By contrast, peer-to-peer platform Poshmark debuted on the market with an astounding $7.4 billion IPO value (or $101.50 a share), although the stock has since slid to about $70 a share — still double initial financial industry estimates. In December, the company said 2020 was the first year it made a profit.

ThredUp is now said to have an IPO in its sights for 2021. All in all, these platforms have debunked former taboos about old clothes — once considered trash, they are now seen as big business.

DiNunzio sees secondhand’s many players as a healthy ecosystem reminiscent of the department store landscape in its heyday. “There is room for many multimillion-dollar businesses in this category, mirroring traditional retail. There was room for Macy’s and Saks and Nordstrom — all are a little different and have a little overlap. They offer different experiences and what we see in resale is similar. For us, we are a luxury and peer-to-peer platform and we are the largest one doing that,” she said.

While the pandemic initially concerned the Tradesy boardroom in relation to the site’s sales, DiNunzio said activity on the site has accelerated. By her estimate, the crisis has advanced the culture of online secondhand shopping by three to five years.

“With The RealReal public and doing well and with the Poshmark IPO that continues to accelerate — as these companies attract more capital and more competition it is sending a message to consumers about adopting resale. There is this massive rising tide of acceleration. We are just entering the middle zone of how resale will become a really legitimate and permanent part of the shopping landscape,” DiNunzio said.

Tradesy is seeing sales of Louis Vuitton accelerate on an unexpected scale. Sales of the Pochette bag, which Vuitton is currently sold out of, are trading at nearly two times their value on Tradesy. The Speedy bag is selling on Tradesy at full price — demonstrating new demand for classic styles from the French luxury house.

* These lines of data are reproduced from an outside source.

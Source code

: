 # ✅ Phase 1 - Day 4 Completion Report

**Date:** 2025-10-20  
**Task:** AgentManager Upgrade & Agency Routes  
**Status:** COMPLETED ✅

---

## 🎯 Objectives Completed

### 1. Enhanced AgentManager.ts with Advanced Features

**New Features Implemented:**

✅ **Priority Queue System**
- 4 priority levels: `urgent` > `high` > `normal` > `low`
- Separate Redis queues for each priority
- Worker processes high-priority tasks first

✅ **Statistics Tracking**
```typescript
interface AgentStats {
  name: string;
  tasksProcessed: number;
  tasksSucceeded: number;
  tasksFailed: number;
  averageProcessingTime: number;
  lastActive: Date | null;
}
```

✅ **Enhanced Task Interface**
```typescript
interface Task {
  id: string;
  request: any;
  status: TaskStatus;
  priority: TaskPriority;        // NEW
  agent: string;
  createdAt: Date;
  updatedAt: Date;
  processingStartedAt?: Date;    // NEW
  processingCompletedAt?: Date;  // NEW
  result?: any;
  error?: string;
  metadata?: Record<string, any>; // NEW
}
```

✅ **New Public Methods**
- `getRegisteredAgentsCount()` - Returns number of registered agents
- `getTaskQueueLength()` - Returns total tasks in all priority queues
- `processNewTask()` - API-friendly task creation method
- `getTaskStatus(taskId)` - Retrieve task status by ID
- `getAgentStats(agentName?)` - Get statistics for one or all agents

“The Louis Vuitton trend is so interesting because we have seen before a resurgence of a style that had fallen out of favor, like the Dior saddle bag, but Vuitton never became unpopular — it was always reselling at a reasonably high price. For us, it represents this wild petri dish of supply and demand pricing that secondhand creates,” DiNunzio said.

So what has changed in Vuitton’s resale cards? Said DiNunzio: “It’s always remained popular with mainstream luxury audiences and now we have bleeding edge fashionistas who are interested. We usually see this traction when something is back from the dead. Vintage used to be on a 20-year cycle of nostalgia buying but online resale has shrunk that timeline to 10 years or less.”